━━ Material to process ━━
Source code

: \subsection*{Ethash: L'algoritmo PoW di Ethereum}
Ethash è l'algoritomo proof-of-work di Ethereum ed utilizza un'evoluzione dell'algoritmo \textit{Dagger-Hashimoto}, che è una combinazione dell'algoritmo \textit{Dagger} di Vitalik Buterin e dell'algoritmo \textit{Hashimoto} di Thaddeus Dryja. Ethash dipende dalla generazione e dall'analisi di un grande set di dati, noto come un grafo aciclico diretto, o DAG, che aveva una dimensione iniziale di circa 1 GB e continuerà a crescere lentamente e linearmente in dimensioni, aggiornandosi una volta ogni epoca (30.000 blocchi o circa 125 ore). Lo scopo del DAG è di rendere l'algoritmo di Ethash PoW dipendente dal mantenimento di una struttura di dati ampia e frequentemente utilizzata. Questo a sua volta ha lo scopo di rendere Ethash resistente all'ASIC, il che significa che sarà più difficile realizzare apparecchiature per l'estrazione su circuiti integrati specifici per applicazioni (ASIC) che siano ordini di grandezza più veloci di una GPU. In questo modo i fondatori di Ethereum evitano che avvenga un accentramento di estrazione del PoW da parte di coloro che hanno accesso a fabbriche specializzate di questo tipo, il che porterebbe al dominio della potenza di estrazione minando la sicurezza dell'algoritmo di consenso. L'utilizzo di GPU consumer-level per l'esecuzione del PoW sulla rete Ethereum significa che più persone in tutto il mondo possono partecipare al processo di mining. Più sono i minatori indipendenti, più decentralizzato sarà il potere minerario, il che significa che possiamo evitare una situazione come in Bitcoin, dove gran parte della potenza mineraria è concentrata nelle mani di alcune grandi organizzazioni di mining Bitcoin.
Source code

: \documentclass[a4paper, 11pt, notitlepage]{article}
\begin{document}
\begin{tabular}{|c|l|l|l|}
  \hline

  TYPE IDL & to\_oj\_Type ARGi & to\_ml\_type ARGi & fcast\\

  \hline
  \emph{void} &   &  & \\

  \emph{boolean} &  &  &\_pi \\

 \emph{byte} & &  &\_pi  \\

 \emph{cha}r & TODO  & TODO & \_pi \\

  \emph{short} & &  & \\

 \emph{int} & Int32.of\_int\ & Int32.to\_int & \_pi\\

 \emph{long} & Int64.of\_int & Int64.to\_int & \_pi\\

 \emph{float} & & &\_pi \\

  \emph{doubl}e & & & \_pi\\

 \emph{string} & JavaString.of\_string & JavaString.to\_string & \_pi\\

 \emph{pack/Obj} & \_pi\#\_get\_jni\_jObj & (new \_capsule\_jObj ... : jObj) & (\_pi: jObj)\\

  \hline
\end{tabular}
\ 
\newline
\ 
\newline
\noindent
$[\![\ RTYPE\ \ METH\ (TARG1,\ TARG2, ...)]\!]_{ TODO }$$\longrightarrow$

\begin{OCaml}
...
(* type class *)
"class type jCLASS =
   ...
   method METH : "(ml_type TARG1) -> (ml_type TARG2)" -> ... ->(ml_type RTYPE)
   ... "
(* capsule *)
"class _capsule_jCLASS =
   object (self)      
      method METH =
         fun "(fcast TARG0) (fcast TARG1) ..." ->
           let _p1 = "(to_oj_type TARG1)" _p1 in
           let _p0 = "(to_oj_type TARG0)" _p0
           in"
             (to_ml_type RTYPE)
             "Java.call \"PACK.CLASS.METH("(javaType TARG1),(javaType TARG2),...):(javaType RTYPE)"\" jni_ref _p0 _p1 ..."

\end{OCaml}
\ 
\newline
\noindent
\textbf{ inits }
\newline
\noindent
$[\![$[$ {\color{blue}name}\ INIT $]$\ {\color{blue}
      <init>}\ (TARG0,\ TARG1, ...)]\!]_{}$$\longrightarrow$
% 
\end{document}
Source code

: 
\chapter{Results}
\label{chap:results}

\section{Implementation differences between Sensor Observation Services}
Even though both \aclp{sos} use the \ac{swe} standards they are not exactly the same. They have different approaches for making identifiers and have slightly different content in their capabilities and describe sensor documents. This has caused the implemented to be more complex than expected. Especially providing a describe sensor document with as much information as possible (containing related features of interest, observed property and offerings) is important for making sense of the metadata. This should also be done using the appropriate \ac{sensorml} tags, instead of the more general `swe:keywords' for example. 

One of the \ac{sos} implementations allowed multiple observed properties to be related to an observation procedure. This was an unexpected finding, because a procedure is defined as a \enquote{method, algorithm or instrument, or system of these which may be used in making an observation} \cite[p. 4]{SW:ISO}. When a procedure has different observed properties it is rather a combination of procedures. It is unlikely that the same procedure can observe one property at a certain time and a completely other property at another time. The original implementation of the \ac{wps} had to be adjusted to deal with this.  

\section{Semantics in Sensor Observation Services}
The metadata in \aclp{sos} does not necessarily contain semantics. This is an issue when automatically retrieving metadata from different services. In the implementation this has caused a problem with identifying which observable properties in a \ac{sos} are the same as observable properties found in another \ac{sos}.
━━━
#### Problem statement:
All records must be transcribed exactly, with none left out.

#### Reply to the task:
Source code

: \subsection*{Ethash: L'algoritmo PoW di Ethereum}
Ethash è l'algoritomo proof-of-work di Ethereum ed utilizza un'evoluzione dell'algoritmo \textit{Dagger-Hashimoto}, che è una combinazione dell'algoritmo \textit{Dagger} di Vitalik Buterin e dell'algoritmo \textit{Hashimoto} di Thaddeus Dryja. Ethash dipende dalla generazione e dall'analisi di un grande set di dati, noto come un grafo aciclico diretto, o DAG, che aveva una dimensione iniziale di circa 1 GB e continuerà a crescere lentamente e linearmente in dimensioni, aggiornandosi una volta ogni epoca (30.000 blocchi o circa 125 ore). Lo scopo del DAG è di rendere l'algoritmo di Ethash PoW dipendente dal mantenimento di una struttura di dati ampia e frequentemente utilizzata. Questo a sua volta ha lo scopo di rendere Ethash resistente all'ASIC, il che significa che sarà più difficile realizzare apparecchiature per l'estrazione su circuiti integrati specifici per applicazioni (ASIC) che siano ordini di grandezza più veloci di una GPU. In questo modo i fondatori di Ethereum evitano che avvenga un accentramento di estrazione del PoW da parte di coloro che hanno accesso a fabbriche specializzate di questo tipo, il che porterebbe al dominio della potenza di estrazione minando la sicurezza dell'algoritmo di consenso. L'utilizzo di GPU consumer-level per l'esecuzione del PoW sulla rete Ethereum significa che più persone in tutto il mondo possono partecipare al processo di mining. Più sono i minatori indipendenti, più decentralizzato sarà il potere minerario, il che significa che possiamo evitare una situazione come in Bitcoin, dove gran parte della potenza mineraria è concentrata nelle mani di alcune grandi organizzazioni di mining Bitcoin.
Source code

: \documentclass[a4paper, 11pt, notitlepage]{article}
\begin{document}
\begin{tabular}{|c|l|l|l|}
  \hline

  TYPE IDL & to\_oj\_Type ARGi & to\_ml\_type ARGi & fcast\\

  \hline
  \emph{void} &   &  & \\

  \emph{boolean} &  &  &\_pi \\

 \emph{byte} & &  &\_pi  \\

 \emph{cha}r & TODO  & TODO & \_pi \\

  \emph{short} & &  & \\

 \emph{int} & Int32.of\_int\ & Int32.to\_int & \_pi\\

 \emph{long} & Int64.of\_int & Int64.to\_int & \_pi\\

 \emph{float} & & &\_pi \\

  \emph{doubl}e & & & \_pi\\

 \emph{string} & JavaString.of\_string & JavaString.to\_string & \_pi\\

 \emph{pack/Obj} & \_pi\#\_get\_jni\_jObj & (new \_capsule\_jObj ... : jObj) & (\_pi: jObj)\\

  \hline
\end{tabular}
\ 
\newline
\ 
\newline
\noindent
$[\![\ RTYPE\ \ METH\ (TARG1,\ TARG2, ...)]\!]_{ TODO }$$\longrightarrow$

\begin{OCaml}
...
(* type class *)
"class type jCLASS =
   ...
   method METH : "(ml_type TARG1) -> (ml_type TARG2)" -> ... ->(ml_type RTYPE)
   ... "
(* capsule *)
"class _capsule_jCLASS =
   object (self)      
      method METH =
         fun "(fcast TARG0) (fcast TARG1) ..." ->
           let _p1 = "(to_oj_type TARG1)" _p1 in
           let _p0 = "(to_oj_type TARG0)" _p0
           in"
             (to_ml_type RTYPE)
             "Java.call \"PACK.CLASS.METH("(javaType TARG1),(javaType TARG2),...):(javaType RTYPE)"\" jni_ref _p0 _p1 ..."

\end{OCaml}
\ 
\newline
\noindent
\textbf{ inits }
\newline
\noindent
$[\![$[$ {\color{blue}name}\ INIT $]$\ {\color{blue}
      <init>}\ (TARG0,\ TARG1, ...)]\!]_{}$$\longrightarrow$
% 
\end{document}
Source code

: 
\chapter{Results}
\label{chap:results}

\section{Implementation differences between Sensor Observation Services}
Even though both \aclp{sos} use the \ac{swe} standards they are not exactly the same. They have different approaches for making identifiers and have slightly different content in their capabilities and describe sensor documents. This has caused the implemented to be more complex than expected. Especially providing a describe sensor document with as much information as possible (containing related features of interest, observed property and offerings) is important for making sense of the metadata. This should also be done using the appropriate \ac{sensorml} tags, instead of the more general `swe:keywords' for example. 

One of the \ac{sos} implementations allowed multiple observed properties to be related to an observation procedure. This was an unexpected finding, because a procedure is defined as a \enquote{method, algorithm or instrument, or system of these which may be used in making an observation} \cite[p. 4]{SW:ISO}. When a procedure has different observed properties it is rather a combination of procedures. It is unlikely that the same procedure can observe one property at a certain time and a completely other property at another time. The original implementation of the \ac{wps} had to be adjusted to deal with this.  

\section{Semantics in Sensor Observation Services}
The metadata in \aclp{sos} does not necessarily contain semantics. This is an issue when automatically retrieving metadata from different services. In the implementation this has caused a problem with identifying which observable properties in a \ac{sos} are the same as observable properties found in another \ac{sos}.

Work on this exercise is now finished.